While FILA remained on track after Coulon’s death in 1971, the 2002 election of President Raphael Martinetti of Switzerland would signal the end of the organization as we knew it. Martinetti was not all bad, of course, but he was at the helm for a disastrous set of rule changes, ushering in the ball-grab era, and, of course, wrestling losing its place as a core sport in the Olympic Games. Martinetti resigned three days after the IOC Executive Board voted to recommend wrestling be dropped as a core sport. Drastic action was necessary to save the sport. It would have to happen under new leadership.
Nenad Lalovic is that new leadership.
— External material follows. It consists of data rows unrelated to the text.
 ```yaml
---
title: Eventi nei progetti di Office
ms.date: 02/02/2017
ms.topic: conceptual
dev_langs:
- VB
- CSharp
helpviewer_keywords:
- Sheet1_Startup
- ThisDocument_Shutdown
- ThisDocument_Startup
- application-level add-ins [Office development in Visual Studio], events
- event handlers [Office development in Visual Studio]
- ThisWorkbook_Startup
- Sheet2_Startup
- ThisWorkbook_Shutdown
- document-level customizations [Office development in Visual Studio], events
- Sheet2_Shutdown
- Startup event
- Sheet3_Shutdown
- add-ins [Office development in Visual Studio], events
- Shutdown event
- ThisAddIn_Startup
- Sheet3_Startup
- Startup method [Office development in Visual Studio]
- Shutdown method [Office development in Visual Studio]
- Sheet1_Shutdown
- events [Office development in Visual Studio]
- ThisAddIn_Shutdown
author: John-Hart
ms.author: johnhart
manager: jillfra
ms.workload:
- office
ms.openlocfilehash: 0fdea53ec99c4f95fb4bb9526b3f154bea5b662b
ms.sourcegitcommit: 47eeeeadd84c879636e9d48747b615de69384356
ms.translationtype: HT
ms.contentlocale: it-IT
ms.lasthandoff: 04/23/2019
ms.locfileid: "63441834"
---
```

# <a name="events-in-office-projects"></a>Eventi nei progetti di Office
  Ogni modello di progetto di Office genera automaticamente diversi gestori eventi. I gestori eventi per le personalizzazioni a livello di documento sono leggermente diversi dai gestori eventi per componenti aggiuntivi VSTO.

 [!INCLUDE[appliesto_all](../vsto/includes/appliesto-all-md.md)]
He has piloted wrestling back into the Olympics, back to a rule set that makes sense and he has the support of many in the wrestling world who had soured on FILA. The re-branding efforts to become United World Wrestling are a signal that the dark days are behind us, but we should never forget the lessons learned in the last days of FILA.
FILA was once an energetic, innovative organization that was good for wrestling, though not without its flaws. It only took one group of misguided leadership to completely demolish the track record of that organization and, nearly, the sport itself. Vigilance is a must in the competitive world of international sport. Wrestling is in a much better place now than we were in 2013, no question. However, unless we continue to push for growth and innovation, we could find ourselves back on the outside looking in without a good alternative. Good work has been done by UWW. There is more to do.